The landlord of a two-apartment house in the 1900 block of Lancaster Ave. called 911 after the upstairs tenant heard glass break and suspected an intruder was in the vacant downstairs.
Officer Rusty Reed, Humphrey and his partner Cpl. Erik Meese responded, finding the first floor had a broken back window. The upstairs tenant let them into the building and the officers jimmied the downstairs apartment’s locked door.
“Whoever left the apartment left personal belongings, an old mattress, clothes everywhere, left-over food that never got thrown away, garbage. There were roaches and fleas everywhere,” Humphrey said, and there were empty heroin bags. “It was disgusting.”

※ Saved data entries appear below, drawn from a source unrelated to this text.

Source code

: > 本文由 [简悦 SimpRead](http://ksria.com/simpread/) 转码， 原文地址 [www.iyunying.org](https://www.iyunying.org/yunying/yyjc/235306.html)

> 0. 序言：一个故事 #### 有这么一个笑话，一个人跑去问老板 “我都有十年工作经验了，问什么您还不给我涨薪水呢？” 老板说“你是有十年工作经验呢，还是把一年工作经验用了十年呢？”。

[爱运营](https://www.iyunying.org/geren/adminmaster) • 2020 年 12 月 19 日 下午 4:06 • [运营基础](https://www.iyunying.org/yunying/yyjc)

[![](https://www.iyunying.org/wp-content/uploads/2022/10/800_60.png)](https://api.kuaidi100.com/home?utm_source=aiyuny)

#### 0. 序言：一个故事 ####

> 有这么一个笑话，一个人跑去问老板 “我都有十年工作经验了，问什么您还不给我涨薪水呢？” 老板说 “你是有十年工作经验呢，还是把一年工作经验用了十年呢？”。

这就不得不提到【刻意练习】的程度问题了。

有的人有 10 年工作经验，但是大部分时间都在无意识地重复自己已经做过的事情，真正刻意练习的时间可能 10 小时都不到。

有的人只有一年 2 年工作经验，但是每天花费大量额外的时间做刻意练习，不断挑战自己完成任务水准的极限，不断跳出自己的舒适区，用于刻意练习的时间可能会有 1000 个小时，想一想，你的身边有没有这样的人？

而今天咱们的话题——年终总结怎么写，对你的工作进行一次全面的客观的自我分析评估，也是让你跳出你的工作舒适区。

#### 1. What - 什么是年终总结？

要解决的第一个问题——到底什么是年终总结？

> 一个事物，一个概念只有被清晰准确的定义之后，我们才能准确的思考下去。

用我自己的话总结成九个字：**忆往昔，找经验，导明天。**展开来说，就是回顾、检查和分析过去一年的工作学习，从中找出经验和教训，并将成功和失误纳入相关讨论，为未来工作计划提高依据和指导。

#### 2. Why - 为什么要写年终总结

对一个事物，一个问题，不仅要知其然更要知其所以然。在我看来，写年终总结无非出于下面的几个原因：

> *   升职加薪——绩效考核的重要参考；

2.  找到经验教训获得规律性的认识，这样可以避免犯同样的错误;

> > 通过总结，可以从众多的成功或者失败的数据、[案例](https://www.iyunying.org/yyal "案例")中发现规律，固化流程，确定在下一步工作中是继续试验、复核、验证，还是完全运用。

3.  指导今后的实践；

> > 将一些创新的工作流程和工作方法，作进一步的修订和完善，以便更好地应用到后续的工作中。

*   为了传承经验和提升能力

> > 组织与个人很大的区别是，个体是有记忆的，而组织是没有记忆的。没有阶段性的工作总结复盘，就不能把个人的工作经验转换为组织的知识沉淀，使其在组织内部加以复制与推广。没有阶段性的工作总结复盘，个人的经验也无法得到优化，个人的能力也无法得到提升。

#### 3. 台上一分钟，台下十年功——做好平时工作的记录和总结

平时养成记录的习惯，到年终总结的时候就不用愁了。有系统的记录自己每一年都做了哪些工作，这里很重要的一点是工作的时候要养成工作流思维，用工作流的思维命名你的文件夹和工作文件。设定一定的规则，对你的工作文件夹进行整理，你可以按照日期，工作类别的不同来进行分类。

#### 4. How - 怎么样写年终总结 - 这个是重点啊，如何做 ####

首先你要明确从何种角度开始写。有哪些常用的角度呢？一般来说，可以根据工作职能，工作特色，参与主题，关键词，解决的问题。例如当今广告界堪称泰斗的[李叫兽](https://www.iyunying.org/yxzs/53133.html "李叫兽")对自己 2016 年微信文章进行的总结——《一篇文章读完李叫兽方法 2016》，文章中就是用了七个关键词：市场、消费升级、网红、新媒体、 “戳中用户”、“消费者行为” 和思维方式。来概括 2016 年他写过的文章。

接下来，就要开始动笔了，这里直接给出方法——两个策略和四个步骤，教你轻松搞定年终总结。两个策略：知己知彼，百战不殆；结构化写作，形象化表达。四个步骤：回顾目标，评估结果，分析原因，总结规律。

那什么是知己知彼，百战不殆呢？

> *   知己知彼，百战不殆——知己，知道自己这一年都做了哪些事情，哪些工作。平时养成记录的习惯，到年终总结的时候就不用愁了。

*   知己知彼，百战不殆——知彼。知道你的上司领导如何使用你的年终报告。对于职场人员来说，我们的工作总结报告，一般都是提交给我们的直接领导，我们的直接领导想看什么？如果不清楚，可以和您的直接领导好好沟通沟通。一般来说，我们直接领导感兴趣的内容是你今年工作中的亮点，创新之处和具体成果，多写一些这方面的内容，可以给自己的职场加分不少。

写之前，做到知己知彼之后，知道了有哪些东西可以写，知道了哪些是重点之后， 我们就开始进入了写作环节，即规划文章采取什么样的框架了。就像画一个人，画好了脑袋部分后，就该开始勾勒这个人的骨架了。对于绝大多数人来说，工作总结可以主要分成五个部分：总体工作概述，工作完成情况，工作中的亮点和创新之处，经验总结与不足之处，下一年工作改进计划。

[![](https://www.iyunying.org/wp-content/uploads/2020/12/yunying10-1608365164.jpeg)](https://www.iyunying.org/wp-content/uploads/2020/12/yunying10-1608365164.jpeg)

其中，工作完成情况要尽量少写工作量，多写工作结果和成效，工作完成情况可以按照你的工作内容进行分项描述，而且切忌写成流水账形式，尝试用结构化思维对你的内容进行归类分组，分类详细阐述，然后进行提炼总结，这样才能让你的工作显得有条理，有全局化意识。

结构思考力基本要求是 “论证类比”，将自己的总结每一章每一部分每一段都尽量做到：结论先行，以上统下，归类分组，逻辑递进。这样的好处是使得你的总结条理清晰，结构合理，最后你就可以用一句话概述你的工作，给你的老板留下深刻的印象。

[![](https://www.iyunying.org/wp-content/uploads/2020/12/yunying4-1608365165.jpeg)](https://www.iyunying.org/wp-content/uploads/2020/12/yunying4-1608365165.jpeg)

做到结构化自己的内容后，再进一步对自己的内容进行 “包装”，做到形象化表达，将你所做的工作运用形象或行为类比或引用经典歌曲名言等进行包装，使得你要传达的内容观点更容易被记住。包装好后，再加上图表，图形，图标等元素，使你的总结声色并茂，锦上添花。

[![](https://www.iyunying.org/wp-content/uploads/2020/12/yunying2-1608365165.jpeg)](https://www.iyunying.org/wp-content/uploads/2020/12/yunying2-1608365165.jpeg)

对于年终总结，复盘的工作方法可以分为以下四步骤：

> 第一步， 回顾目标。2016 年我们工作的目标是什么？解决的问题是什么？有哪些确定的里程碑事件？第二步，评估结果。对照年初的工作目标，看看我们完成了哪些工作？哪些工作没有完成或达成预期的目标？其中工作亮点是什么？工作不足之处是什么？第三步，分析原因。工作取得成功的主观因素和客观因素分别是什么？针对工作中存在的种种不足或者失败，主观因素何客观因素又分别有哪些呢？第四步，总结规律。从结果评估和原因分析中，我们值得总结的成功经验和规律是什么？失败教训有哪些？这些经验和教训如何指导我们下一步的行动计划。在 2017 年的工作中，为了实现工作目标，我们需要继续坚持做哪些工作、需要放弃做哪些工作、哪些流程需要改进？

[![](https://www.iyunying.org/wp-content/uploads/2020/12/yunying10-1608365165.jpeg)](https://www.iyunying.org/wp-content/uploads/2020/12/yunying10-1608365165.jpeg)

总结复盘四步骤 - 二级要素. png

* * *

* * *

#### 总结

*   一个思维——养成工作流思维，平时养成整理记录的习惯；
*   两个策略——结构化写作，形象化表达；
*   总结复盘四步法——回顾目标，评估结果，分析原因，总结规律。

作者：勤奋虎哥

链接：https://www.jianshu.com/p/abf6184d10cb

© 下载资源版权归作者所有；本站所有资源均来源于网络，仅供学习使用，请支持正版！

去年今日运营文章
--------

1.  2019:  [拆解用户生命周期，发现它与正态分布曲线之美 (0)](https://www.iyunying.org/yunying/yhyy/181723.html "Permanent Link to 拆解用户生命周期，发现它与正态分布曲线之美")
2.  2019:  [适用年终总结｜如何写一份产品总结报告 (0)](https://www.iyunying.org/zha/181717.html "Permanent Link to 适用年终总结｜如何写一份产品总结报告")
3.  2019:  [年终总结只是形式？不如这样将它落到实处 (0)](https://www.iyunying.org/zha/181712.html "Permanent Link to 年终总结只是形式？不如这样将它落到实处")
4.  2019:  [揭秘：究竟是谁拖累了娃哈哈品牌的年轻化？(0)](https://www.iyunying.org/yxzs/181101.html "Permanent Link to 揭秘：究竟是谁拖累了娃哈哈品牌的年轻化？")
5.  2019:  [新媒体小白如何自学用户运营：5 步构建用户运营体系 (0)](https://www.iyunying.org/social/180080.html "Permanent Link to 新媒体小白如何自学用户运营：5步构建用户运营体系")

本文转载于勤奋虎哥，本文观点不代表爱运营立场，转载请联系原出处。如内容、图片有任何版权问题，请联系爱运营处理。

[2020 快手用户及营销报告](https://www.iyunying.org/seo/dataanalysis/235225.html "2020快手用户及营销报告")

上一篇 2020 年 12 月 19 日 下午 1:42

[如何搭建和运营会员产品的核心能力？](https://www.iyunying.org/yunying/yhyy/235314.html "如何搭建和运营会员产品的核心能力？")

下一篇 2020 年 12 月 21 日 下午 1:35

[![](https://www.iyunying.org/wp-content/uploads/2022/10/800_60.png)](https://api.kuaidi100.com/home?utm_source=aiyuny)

Then they started finding kittens, a total of five scattered around, all dead, and no sign of their mother. “It was a pretty disturbing sight, especially if you’re an animal lover,” he said.

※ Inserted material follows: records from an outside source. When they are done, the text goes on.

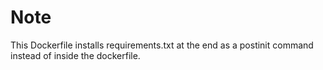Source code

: # Note
This Dockerfile installs requirements.txt at the end as a postinit command instead of inside the dockerfile.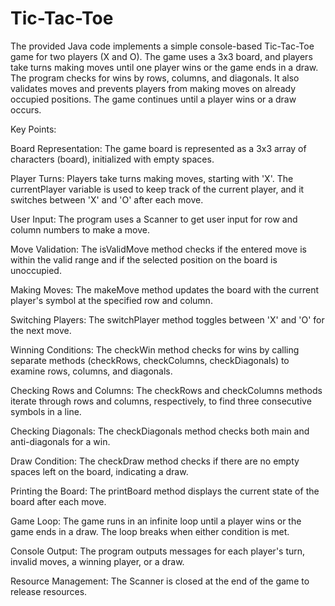 # Tic-Tac-Toe


The provided Java code implements a simple console-based Tic-Tac-Toe game for two players (X and O). The game uses a 3x3 board, and players take turns making moves until one player wins or the game ends in a draw. The program checks for wins by rows, columns, and diagonals. It also validates moves and prevents players from making moves on already occupied positions. The game continues until a player wins or a draw occurs.

Key Points:

Board Representation: The game board is represented as a 3x3 array of characters (board), initialized with empty spaces.

Player Turns: Players take turns making moves, starting with 'X'. The currentPlayer variable is used to keep track of the current player, and it switches between 'X' and 'O' after each move.

User Input: The program uses a Scanner to get user input for row and column numbers to make a move.

Move Validation: The isValidMove method checks if the entered move is within the valid range and if the selected position on the board is unoccupied.

Making Moves: The makeMove method updates the board with the current player's symbol at the specified row and column.

Switching Players: The switchPlayer method toggles between 'X' and 'O' for the next move.

Winning Conditions: The checkWin method checks for wins by calling separate methods (checkRows, checkColumns, checkDiagonals) to examine rows, columns, and diagonals.

Checking Rows and Columns: The checkRows and checkColumns methods iterate through rows and columns, respectively, to find three consecutive symbols in a line.

Checking Diagonals: The checkDiagonals method checks both main and anti-diagonals for a win.

Draw Condition: The checkDraw method checks if there are no empty spaces left on the board, indicating a draw.

Printing the Board: The printBoard method displays the current state of the board after each move.

Game Loop: The game runs in an infinite loop until a player wins or the game ends in a draw. The loop breaks when either condition is met.

Console Output: The program outputs messages for each player's turn, invalid moves, a winning player, or a draw.

Resource Management: The Scanner is closed at the end of the game to release resources.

The officers were about to leave, Humphrey said, “and as I was turning around I heard a little kitten just meow.”
The hunt was on. “We were just looking, looking, looking and couldn’t find it,” he said. They looked through the scattered clothes, under furnishings, “searching and searching ... hunting through rubbish and moving everything.”

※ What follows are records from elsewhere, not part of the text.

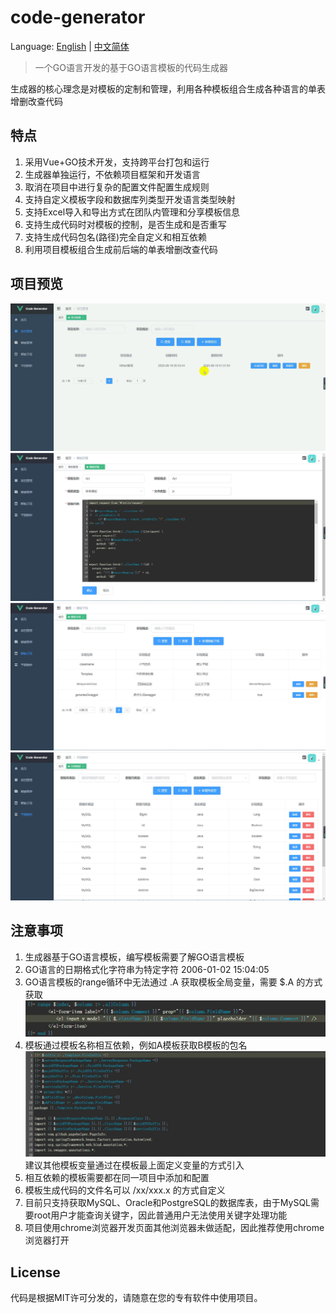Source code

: # code-generator

Language: [English](./README-en.md) | [中文简体](./README.md)

> 一个GO语言开发的基于GO语言模板的代码生成器

生成器的核心理念是对模板的定制和管理，利用各种模板组合生成各种语言的单表增删改查代码

## 特点
1. 采用Vue+GO技术开发，支持跨平台打包和运行
2. 生成器单独运行，不依赖项目框架和开发语言
3. 取消在项目中进行复杂的配置文件配置生成规则
4. 支持自定义模板字段和数据库列类型开发语言类型映射
5. 支持Excel导入和导出方式在团队内管理和分享模板信息
6. 支持生成代码时对模板的控制，是否生成和是否重写
7. 支持生成代码包名(路径)完全自定义和相互依赖
8. 利用项目模板组合生成前后端的单表增删改查代码

## 项目预览
![image](image/2020-09-14_1.gif)
![image](image/2020-09-14_2.jpg)
![image](image/2020-09-14_3.jpg)
![image](image/2020-09-14_4.jpg)

## 注意事项
1. 生成器基于GO语言模板，编写模板需要了解GO语言模板
2. GO语言的日期格式化字符串为特定字符 2006-01-02 15:04:05
3. GO语言模板的range循环中无法通过 .A 获取模板全局变量，需要 $.A 的方式获取
![image](image/2020-09-14_b.jpg)
4. 模板通过模板名称相互依赖，例如A模板获取B模板的包名
![image](image/2020-09-14_a.jpg)
建议其他模板变量通过在模板最上面定义变量的方式引入
5. 相互依赖的模板需要都在同一项目中添加和配置
6. 模板生成代码的文件名可以 /xx/xxx.x 的方式自定义
7. 目前只支持获取MySQL、Oracle和PostgreSQL的数据库表，由于MySQL需要root用户才能查询关键字，因此普通用户无法使用关键字处理功能
8. 项目使用chrome浏览器开发页面其他浏览器未做适配，因此推荐使用chrome浏览器打开

## License

代码是根据MIT许可分发的，请随意在您的专有软件中使用项目。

Then there was another sound. “If he didn’t chirp, we wouldn’t have found him,” Humphrey said. “Finally, we found this little guy sitting behind a door next to a shoe ... hidden away.
“He was smaller than the dead kittens, way underweight and just covered with fleas,” he said.
As Officer Reed called the Delaware SPCA to start a cruelty investigation, Humphrey put the kitten into a laundry basket with some clothes and drove straight to Faithful Friends Animal Society.
The kitten, thought to be 3 or 4 weeks old, was in extremely critical condition, said Jane Pierantozzi, executive director of the nonprofit, no-kill shelter in Germay Industrial Park near Elsmere.
“We started getting the fleas off him right away,” she said, and put him on a heating pad to bring up his “deathly low” temperature.
“His lips and tongue were white,” Pierantozzi said, “but we took him to Longwood [Veterinary Center in Kennett Square, Pa.] and they saved his life with a blood transfusion.”
A Longwood vet tech took him home for around-the-clock care and, by Friday, he was in a Faithful Friends foster home – eating and playful.
When the kitten, called “Little Humphrey” for his rescuer, reaches 3 pounds or about 12 weeks, he can be neutered, have his rabies inoculation and go up for adoption.
“Thanks to Officer Humphrey,” Pierantozzi said. “He’s a hero.... We’re very proud of him and the Wilmington Police Department for this.”
Humphrey said he did what any officer would.
And if he didn’t have “a house full,” he said he would adopt the kitten.
But he, his son 8-year-old Daniel Jr. and girlfriend, New Castle County Paramedic Julianne Santora have two rescued cats, McLovin’ and Twilight, a rescued Chihuahua named Lily, a cockatiel named Bird and his canine partner, Sky.
All Humphrey wants now “is for Little Humphrey to get adopted and have a good home.”
And one other thing, he said: “I’m not the hero here. Faithful Friends is the hero.”